Minnesota and the Frustrations of Judging “Independence”

November 20, 2013
posted by Bob Bauer

Minnesota campaign finance officials are “vexed” by a request for an advisory opinion from an unnamed candidate. She (or he) would like to raise money for an independent expenditure committee that intends to support her—with independent expenditures. Minn. campaign board vexed by candidate’s question regarding fundraising by outside groups, Star Tribune, Nov. 5, 2013, http://www.startribune.com/politics/national/230680961.html. Does this fundraising support make the committee any less independent and unable to spend unlimited sums on her behalf?

The many who shake their heads over the follies of the campaign finance laws are startled that there is any question about the right answer: independence must be just that—absolutely no contact with the candidate. This is, of course, not the meaning that the Supreme Court has conferred on the term “independence.” The committee can keep the necessary distance form the candidate and spend without limit on her behalf by just keeping her out of any role in deciding the type or content of the spending. The well-known theory is that the candidate is at risk if the independent committee goes off in the wrong direction and harms her campaign with an ill-timed or poorly crafted message. This gamble allows the committee to claim that the speech it is paying for is its own, not a joint production with the candidate; the candidate is less likely to feel indebted to a committee whose activities she may not approve of and that may prove injurious to her cause. See Buckley v. Valeo, 424 U.S. 1 (1976).

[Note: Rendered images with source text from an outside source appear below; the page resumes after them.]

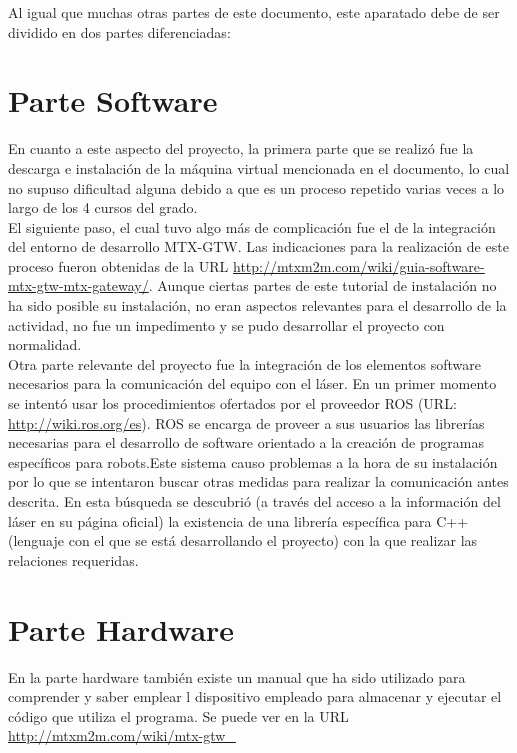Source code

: 
Al igual que muchas otras partes de este documento, este aparatado debe de ser dividido en dos partes diferenciadas:

\section{Parte Software}

En cuanto a este aspecto del proyecto, la primera parte que se realizó fue la descarga e instalación de la máquina virtual mencionada en el documento, lo cual no supuso dificultad alguna debido a que es un proceso repetido varias veces a lo largo de los 4 cursos del grado.\\

El siguiente paso, el cual tuvo algo más de complicación fue el de la integración del entorno de desarrollo MTX-GTW. Las indicaciones para la realización de este proceso fueron obtenidas de la URL \url{http://mtxm2m.com/wiki/guia-software-mtx-gtw-mtx-gateway/}. Aunque ciertas partes de este tutorial de instalación no ha sido posible su instalación, no eran aspectos relevantes para el desarrollo de la actividad, no fue un impedimento y se pudo desarrollar el proyecto con normalidad.\\

Otra parte relevante del proyecto fue la integración de los elementos software necesarios para la comunicación del equipo con el láser. En un primer momento se intentó usar los procedimientos ofertados por el proveedor ROS (URL: \url{http://wiki.ros.org/es}). ROS se encarga de proveer a sus usuarios las librerías necesarias para el desarrollo de software orientado a la creación de programas específicos para robots.Este sistema causo problemas a la hora de su instalación por lo que se intentaron buscar otras medidas para realizar la comunicación antes descrita. En esta búsqueda se descubrió (a través del acceso a la información del láser en su página oficial) la existencia de una librería específica para  C++ (lenguaje con el que se está desarrollando el proyecto) con la que realizar las relaciones requeridas.

\section{Parte Hardware}

En la parte hardware también existe un manual que ha sido utilizado para comprender y saber emplear l dispositivo empleado para almacenar y ejecutar el código que utiliza el programa. Se puede ver en la URL \url{ http://mtxm2m.com/wiki/mtx-gtw_}\\

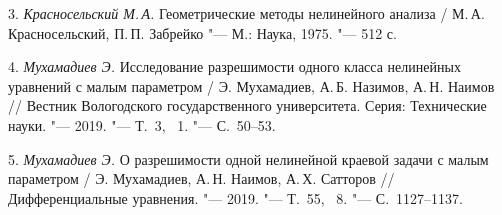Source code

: 3. {\it Красносельский М.\,А. }
Геометрические методы нелинейного анализа / М.\,А. Красносельский,
П.\,П. Забрейко "--- М.: Наука, 1975. "--- 512 с.

4. {\it Мухамадиев Э. }
Исследование разрешимости одного класса нелинейных уравнений с
малым параметром  / Э. Мухамадиев, А.\,Б. Назимов, А.\,Н. Наимов
// Вестник Вологодского государственного университета. Серия:
Технические науки. "--- 2019. "--- Т.~3, \No~1. "--- С.~50--53.

5. {\it Мухамадиев Э. }
О разрешимости одной нелинейной краевой задачи с малым параметром
/ Э. Мухамадиев, А.\,Н. Наимов, А.\,Х. Сатторов
// Дифференциальные уравнения. "--- 2019. "--- Т.~55, \No~8. "--- С.~1127--1137.
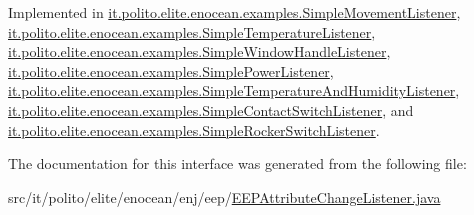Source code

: Implemented in \hyperlink{classit_1_1polito_1_1elite_1_1enocean_1_1examples_1_1_simple_movement_listener_a58979c6da36565e3ce5586b02731abc2}{it.\+polito.\+elite.\+enocean.\+examples.\+Simple\+Movement\+Listener}, \hyperlink{classit_1_1polito_1_1elite_1_1enocean_1_1examples_1_1_simple_temperature_listener_a48101f4ebbdfd8949b0bee0261737ffe}{it.\+polito.\+elite.\+enocean.\+examples.\+Simple\+Temperature\+Listener}, \hyperlink{classit_1_1polito_1_1elite_1_1enocean_1_1examples_1_1_simple_window_handle_listener_a39176a5ebe41a14b797c532232dfb7fe}{it.\+polito.\+elite.\+enocean.\+examples.\+Simple\+Window\+Handle\+Listener}, \hyperlink{classit_1_1polito_1_1elite_1_1enocean_1_1examples_1_1_simple_power_listener_ab479959b53e0206e832d1e5f31da8cc6}{it.\+polito.\+elite.\+enocean.\+examples.\+Simple\+Power\+Listener}, \hyperlink{classit_1_1polito_1_1elite_1_1enocean_1_1examples_1_1_simple_temperature_and_humidity_listener_a8678c45e00f13cd428e12dabc463d853}{it.\+polito.\+elite.\+enocean.\+examples.\+Simple\+Temperature\+And\+Humidity\+Listener}, \hyperlink{classit_1_1polito_1_1elite_1_1enocean_1_1examples_1_1_simple_contact_switch_listener_a232992168bed46ed042de644aa1caf8f}{it.\+polito.\+elite.\+enocean.\+examples.\+Simple\+Contact\+Switch\+Listener}, and \hyperlink{classit_1_1polito_1_1elite_1_1enocean_1_1examples_1_1_simple_rocker_switch_listener_a240a314a6f13130d31c70dac34ad0348}{it.\+polito.\+elite.\+enocean.\+examples.\+Simple\+Rocker\+Switch\+Listener}.



The documentation for this interface was generated from the following file\+:\begin{DoxyCompactItemize}
\item 
src/it/polito/elite/enocean/enj/eep/\hyperlink{_e_e_p_attribute_change_listener_8java}{E\+E\+P\+Attribute\+Change\+Listener.\+java}\end{DoxyCompactItemize}
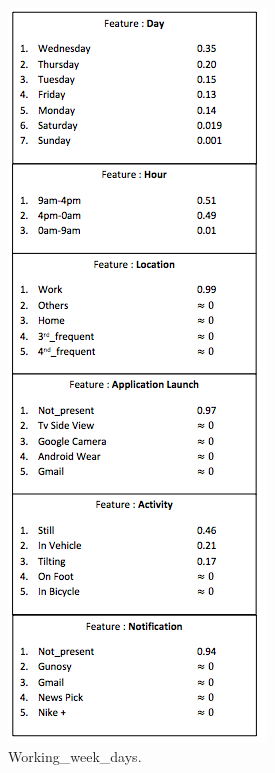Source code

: \begin{figure}[t!]
\begin{subfigure}[t]{0.33\textwidth}
        \includegraphics[scale=0.5]{Figures/Work.png}
        \caption{Working\_week\_days.}
    \end{subfigure}%
  \begin{subfigure}[t]{0.33\textwidth}
        \centering

\end{subfigure}
\end{figure}
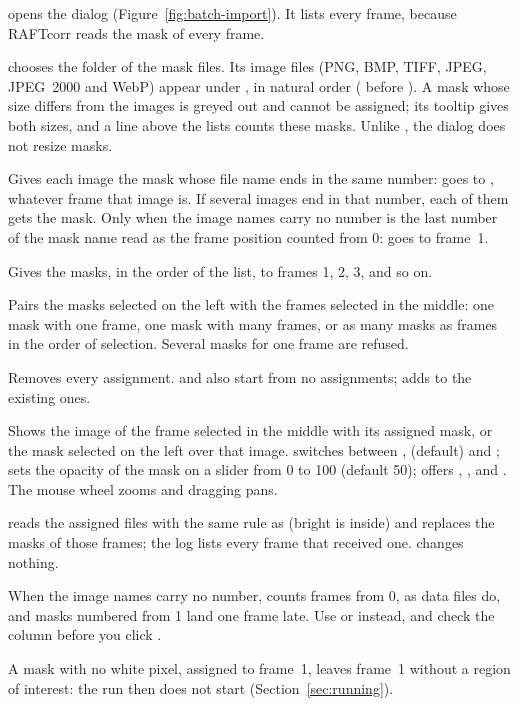  opens the  dialog
(Figure~\ref{fig:batch-import}). It lists every frame, because RAFTcorr reads the mask of every
frame.
\begin{description}[leftmargin=1.2cm,style=nextline]
  \item[Mask Folder]
     chooses the folder of the mask files. Its image files (PNG, BMP, TIFF, JPEG,
    JPEG~2000 and WebP) appear under , in natural order (
    before ). A mask whose size differs from the
    images is greyed out and cannot be assigned; its tooltip gives both sizes, and a line above
    the lists counts these masks. Unlike , the dialog does not resize masks.
  \item[Auto-Match by Name]
    Gives each image the mask whose file name ends in the same number:  goes to
    , whatever frame that image is. If several images end in that number, each
    of them gets the mask. Only when the image names carry no number is the last number of the
    mask name read as the frame position counted from 0:  goes to frame~1.
  \item[Assign Sequential]
    Gives the masks, in the order of the list, to frames 1, 2, 3, and so on.
  \item[Assign Selected ->]
    Pairs the masks selected on the left with the frames selected in the middle: one mask with
    one frame, one mask with many frames, or as many masks as frames in the order of selection.
    Several masks for one frame are refused.
  \item[Clear All]
    Removes every assignment.  and  also start
    from no assignments;  adds to the existing ones.
  \item[Preview]
    Shows the image of the frame selected in the middle with its assigned mask, or the mask
    selected on the left over that image.  switches between ,
     (default) and ;  sets the opacity of the mask
    on a slider from 0 to 100 (default 50);  offers , ,
     and . The mouse wheel zooms and dragging pans.
\end{description}
 reads the assigned files with the same rule as  (bright is inside) and
replaces the masks of those frames; the log lists every frame that received one. 
changes nothing.

\begin{warnbox}
When the image names carry no number,  counts frames from 0, as data
files do, and masks numbered from 1 land one frame late. Use  or
 instead, and check the  column before you click .
\end{warnbox}

A mask with no white pixel, assigned to frame~1, leaves frame~1 without a region of interest:
the run then does not start (Section~\ref{sec:running}).

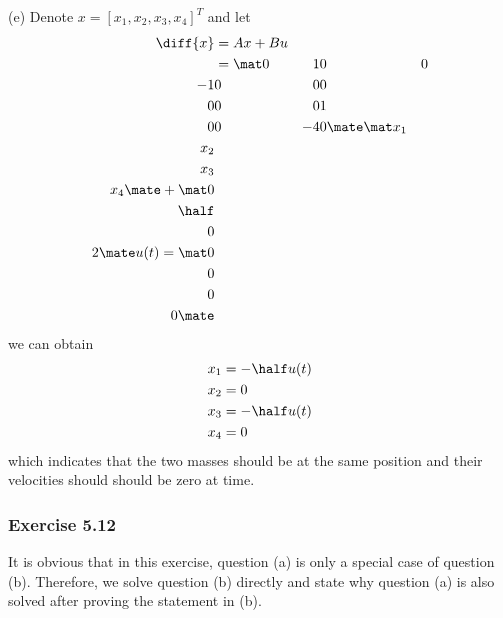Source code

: (e) Denote $x = [x_1,x_2,x_3,x_4]^T$ and let
\begin{equation}
    \begin{aligned}
        \diff{x} &= Ax + Bu \\
        &= \mat 0 &1 &0 &0 \\ -1 &0 &0 &0 \\ 0 &0 &0 &1 \\ 0 &0 &-4 &0 \mate \mat x_1 \\ x_2 \\ x_3 \\ x_4 \mate + \mat 0 \\ \half \\ 0 \\ 2 \mate u(t) = \mat 0 \\ 0 \\ 0 \\ 0 \mate
    \end{aligned}
\end{equation}
we can obtain
\begin{equation}
    \begin{aligned}
        x_1 &= -\half u(t) \\
        x_2 &= 0 \\
        x_3 &= -\half u(t) \\
        x_4 &= 0
    \end{aligned}
\end{equation}
which indicates that the two masses should be at the same position and their velocities should should be zero at time.


\subsubsection{Exercise 5.12}
It is obvious that in this exercise, question (a) is only a special case of question (b). Therefore, we solve question (b) directly and state why question (a) is also solved after proving the statement in (b).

If this is the case, then the candidate should be able to associate with and support the independent committee without having a hand in what it does with the funds. Federal law has landed in this spot. A federal candidate may attend and speak at the event of an independent committee, provided she explicitly solicits only limited “hard money” and does not participate in any spending decisions. Others attending the event may give unlimited “soft money” and the committee can spend it all for the candidate.

That this is a result that some find strange, if not infuriating, is understandable. But it is not obvious how the rule could work any other way if it is to reflect the meaning the Court has conferred on “independence.” The Court assumes that the candidate will not fall into indebtedness if she is not involved in spending the money and can’t be sure that it will be useful to her campaign. On this understanding, it is irrelevant that the candidate attends a committee fundraising event, or knows and approves of the committee’s leadership, or has any other reason to have hope that the independent enterprise will generate electoral benefits. Critics may complain, and they often point to independent committees staffed with allies and friends of the candidate—but on the Supreme Court’s view of the matter, so what?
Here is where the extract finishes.